> [EXERCISE REQUIREMENTS]: Beginning with the line that holds "然后在机器人权限中选择发送消息和管理角色。", please retype each line through the end of the listing below, both ends included, and nothing more.

> [MATERIAL FOR THIS EXERCISE]:
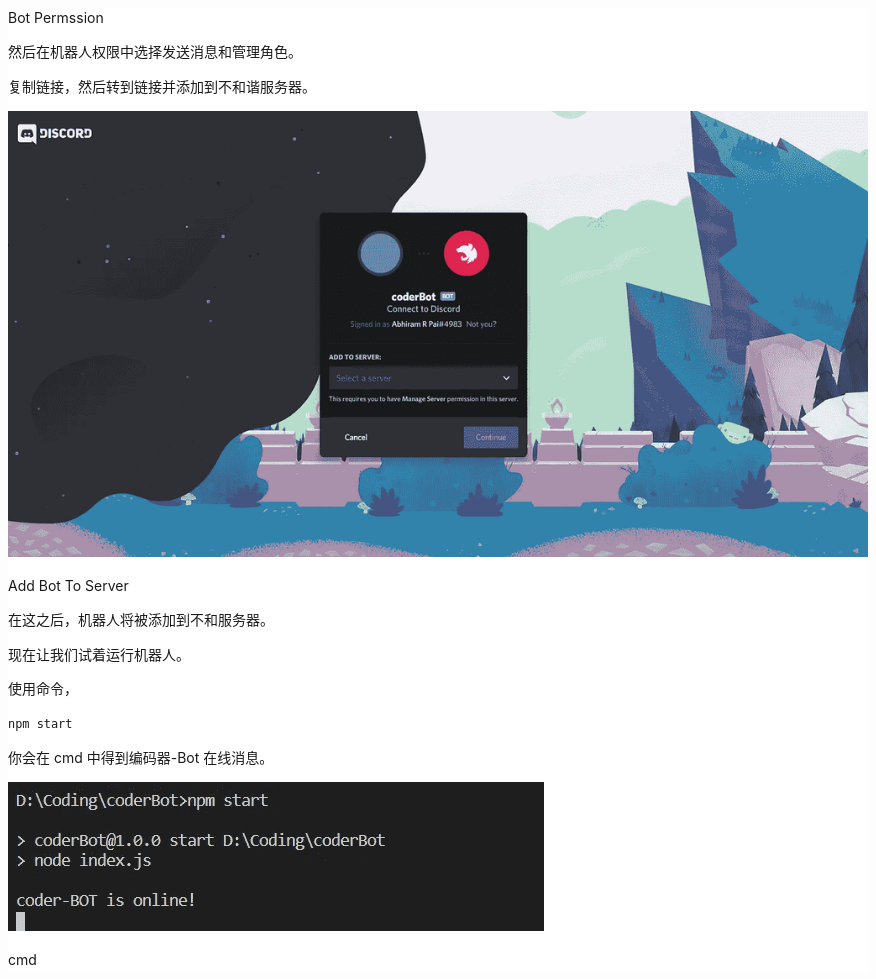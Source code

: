 Bot Permssion

然后在机器人权限中选择发送消息和管理角色。

复制链接，然后转到链接并添加到不和谐服务器。

![](img/d6a44f8d4cf9f4104be0f31c8c6d69c2.png)

Add Bot To Server

在这之后，机器人将被添加到不和服务器。

现在让我们试着运行机器人。

使用命令，

```
npm start
```

你会在 cmd 中得到编码器-Bot 在线消息。

![](img/ba2e8ab06b679e8f9a1ea91b3acb8e2f.png)

cmd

> [SOLUTION FOR THIS TASK]:
然后在机器人权限中选择发送消息和管理角色。

复制链接，然后转到链接并添加到不和谐服务器。

![](img/d6a44f8d4cf9f4104be0f31c8c6d69c2.png)

Add Bot To Server

在这之后，机器人将被添加到不和服务器。

现在让我们试着运行机器人。

使用命令，

```
npm start
```

你会在 cmd 中得到编码器-Bot 在线消息。

![](img/ba2e8ab06b679e8f9a1ea91b3acb8e2f.png)

cmd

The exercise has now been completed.